Paper Style Extraction Skill

Name: paper-extract-style
Rating: 76
Author: xiaooomd

Goal: Reverse engineer academic style from PDF/TeX files and build the psmfiles/ knowledge base.

Workflow

•
Locate Source Files:
- •Look for PDF, TeX, or TXT files in the current directory or user-specified path.
- •If user requests new papers/datasets, use WebSearch to find them first.
•
Extract Text:
- •Execute the extraction script: python paper-extract-style/extract_text.py <file_path>
- •This creates ref_article/*_cleaned_body.md and ref_article/*_appendix.md.
•
Build Knowledge Base (Incremental Fusion):
- •Read: Process ref_article/*_cleaned_body.md.
- •
  Update psmfiles/lexicon_domain.md:
  - •Extract high-frequency sentence patterns for each section (Abstract, Intro, Methods, Experiments, Conclusion).
  - •Generalize: Replace specific nouns with placeholders (e.g., [Method], [Metric]).
  - •De-duplicate: Do not copy the static skeleton from LEXICON.md.
- •
  Update psmfiles/DOMAINS_Knowledge.md:
  - •Extract "Territory" statements (Industrial impact).
  - •Extract "Niche" statements (Critiques of prior work, Solved problems).
  - •Extract "Trends" and "Citations".
  - •Fusion Logic: Append new insights; merge duplicate views to reinforce arguments.
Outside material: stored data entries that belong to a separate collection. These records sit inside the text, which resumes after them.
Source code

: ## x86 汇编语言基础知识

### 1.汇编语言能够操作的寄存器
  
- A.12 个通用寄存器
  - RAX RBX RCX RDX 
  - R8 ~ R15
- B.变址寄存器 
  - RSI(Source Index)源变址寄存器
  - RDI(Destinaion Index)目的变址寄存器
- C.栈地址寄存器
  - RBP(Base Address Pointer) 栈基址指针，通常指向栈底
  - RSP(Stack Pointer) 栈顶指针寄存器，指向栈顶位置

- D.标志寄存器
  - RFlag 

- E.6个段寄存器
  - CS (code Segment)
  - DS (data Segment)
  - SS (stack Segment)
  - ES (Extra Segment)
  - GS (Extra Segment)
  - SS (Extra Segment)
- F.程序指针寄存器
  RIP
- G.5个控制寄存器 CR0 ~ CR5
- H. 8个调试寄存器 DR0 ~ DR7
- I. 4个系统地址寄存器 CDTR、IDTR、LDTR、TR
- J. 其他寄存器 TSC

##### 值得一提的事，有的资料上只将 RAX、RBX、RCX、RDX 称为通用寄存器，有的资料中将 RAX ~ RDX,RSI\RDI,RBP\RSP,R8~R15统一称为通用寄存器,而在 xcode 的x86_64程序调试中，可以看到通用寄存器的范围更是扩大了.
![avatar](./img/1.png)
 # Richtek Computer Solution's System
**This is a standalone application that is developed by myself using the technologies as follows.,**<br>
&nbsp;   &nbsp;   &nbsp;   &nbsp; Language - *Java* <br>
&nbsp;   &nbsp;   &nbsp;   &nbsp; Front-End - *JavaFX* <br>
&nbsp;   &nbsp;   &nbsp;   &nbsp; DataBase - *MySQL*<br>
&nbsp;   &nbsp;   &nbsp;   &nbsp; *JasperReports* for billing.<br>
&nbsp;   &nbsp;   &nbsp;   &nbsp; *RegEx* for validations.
Do NOT overwrite existing data.
- •
  Generate psmfiles/STYLE_GUIDE.md:
  - •Read paper-extract-style/TEMPLATES.md.
  - •Fill in the template based on observed style (Voice, Narrative Flow, Formatting).
  - •Statistics: Calculate average sentence length for each section.
  - •Appendix Check: Check *_appendix.md to define Appendix formatting standards.
•
Completion:
- •Report the location of generated assets in psmfiles/.